サイズ感チェック:パフォーマンス志向で設計されたボディ

 ボディのサイズは297.7(幅)×176.8(高さ)×15.4(厚さ)ミリで、重量は約835.5グラムだ。タブレット全体としてみると、大きく重いといえる。もっとも、第4世代Coreを搭載したパフォーマンス志向のタブレットとしては軽量な部類だろう。例えば、Surface Pro 2は13.5ミリ厚だが、約907グラムある。Venue Pro 11の実測での重量は834グラムと、ほぼ公称値と同じだった。

 実際に手で持った印象も数字なりだ。一般的な10型クラスのタブレットと比べて重く感じるので、手で握ったまま長い時間使うということはあまり考えられない。一方、一般的なクラムシェルノートPCよりは軽くてカジュアルに扱える。
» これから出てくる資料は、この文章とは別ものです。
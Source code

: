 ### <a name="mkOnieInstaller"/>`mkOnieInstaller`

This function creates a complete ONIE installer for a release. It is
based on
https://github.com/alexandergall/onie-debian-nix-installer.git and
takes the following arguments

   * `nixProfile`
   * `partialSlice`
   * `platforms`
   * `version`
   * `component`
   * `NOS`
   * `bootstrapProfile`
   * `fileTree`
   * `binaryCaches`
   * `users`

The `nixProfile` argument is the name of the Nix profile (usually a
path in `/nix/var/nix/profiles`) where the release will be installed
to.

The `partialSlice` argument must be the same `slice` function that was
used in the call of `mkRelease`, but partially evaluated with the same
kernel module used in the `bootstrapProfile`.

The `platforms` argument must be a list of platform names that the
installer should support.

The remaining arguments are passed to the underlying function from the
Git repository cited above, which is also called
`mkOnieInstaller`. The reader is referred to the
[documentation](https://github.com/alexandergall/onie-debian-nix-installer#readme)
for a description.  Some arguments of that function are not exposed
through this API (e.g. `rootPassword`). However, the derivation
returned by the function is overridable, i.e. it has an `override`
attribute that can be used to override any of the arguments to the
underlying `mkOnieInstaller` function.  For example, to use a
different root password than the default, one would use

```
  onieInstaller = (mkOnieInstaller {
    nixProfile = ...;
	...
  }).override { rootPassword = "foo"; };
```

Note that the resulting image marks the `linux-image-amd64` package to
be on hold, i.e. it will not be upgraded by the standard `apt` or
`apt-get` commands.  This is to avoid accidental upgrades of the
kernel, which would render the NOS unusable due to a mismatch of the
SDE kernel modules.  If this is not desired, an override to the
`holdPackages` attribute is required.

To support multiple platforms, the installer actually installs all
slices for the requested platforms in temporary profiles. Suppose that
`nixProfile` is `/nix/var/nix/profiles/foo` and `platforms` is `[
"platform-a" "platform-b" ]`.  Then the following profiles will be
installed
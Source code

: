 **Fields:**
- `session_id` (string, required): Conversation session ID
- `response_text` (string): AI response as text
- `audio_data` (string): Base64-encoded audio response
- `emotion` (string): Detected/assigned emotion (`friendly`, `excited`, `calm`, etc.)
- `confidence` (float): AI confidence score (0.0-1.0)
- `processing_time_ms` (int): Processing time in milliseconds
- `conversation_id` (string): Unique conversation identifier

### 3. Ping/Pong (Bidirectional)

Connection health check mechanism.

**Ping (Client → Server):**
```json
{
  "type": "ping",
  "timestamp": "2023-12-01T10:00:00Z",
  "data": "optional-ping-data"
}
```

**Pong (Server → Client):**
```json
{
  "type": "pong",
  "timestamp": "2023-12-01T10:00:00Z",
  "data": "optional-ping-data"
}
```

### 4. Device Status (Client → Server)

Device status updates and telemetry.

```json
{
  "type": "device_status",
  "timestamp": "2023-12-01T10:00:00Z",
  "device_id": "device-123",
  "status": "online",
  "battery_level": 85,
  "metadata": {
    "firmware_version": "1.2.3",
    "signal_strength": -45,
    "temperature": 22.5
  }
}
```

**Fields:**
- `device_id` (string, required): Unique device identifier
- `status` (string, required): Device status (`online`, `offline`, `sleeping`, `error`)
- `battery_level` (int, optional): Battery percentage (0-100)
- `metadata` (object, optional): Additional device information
画面が明るく、表示も十分精細なので、ビジネス資料の閲覧やプレゼンテーション、コンテンツ鑑賞なども快適だ。

第4世代Coreと冷却ファン、10.8型フルHD液晶、内蔵パーツへアクセスできる仕様などの影響もあり、本体は15.4ミリ厚、約835.5グラムとなる。電車の中で立ったまま、手で持って使うといった利用も短時間に限られるだろう(写真=左)。多くのWindowsタブレットと同様にアスペクト比16:9の画面なので、縦位置にするとかなり縦長になる(写真=右)

注目ポイント:Atom Z3770からCore i5 Yシリーズまで選べるCPU

 冒頭で述べた通り、Venue 11 Proには第4世代Core i3/i5搭載モデルのほか、Atom Z3770搭載モデルが用意されている。Atom Z3770搭載モデルは本体の厚みが10.2ミリと薄型で、重量も約771.5グラムと軽く、放熱設計も異なる。

 同じモデルとして扱うこと自体に違和感がなくもないが、ボディデザインや純正アクセサリの共通化により、同じ使い勝手を実現している点に注目したい。コストダウンや選択できるスペックの幅が広がる効果もあり、企業導入にも都合がよいだろう。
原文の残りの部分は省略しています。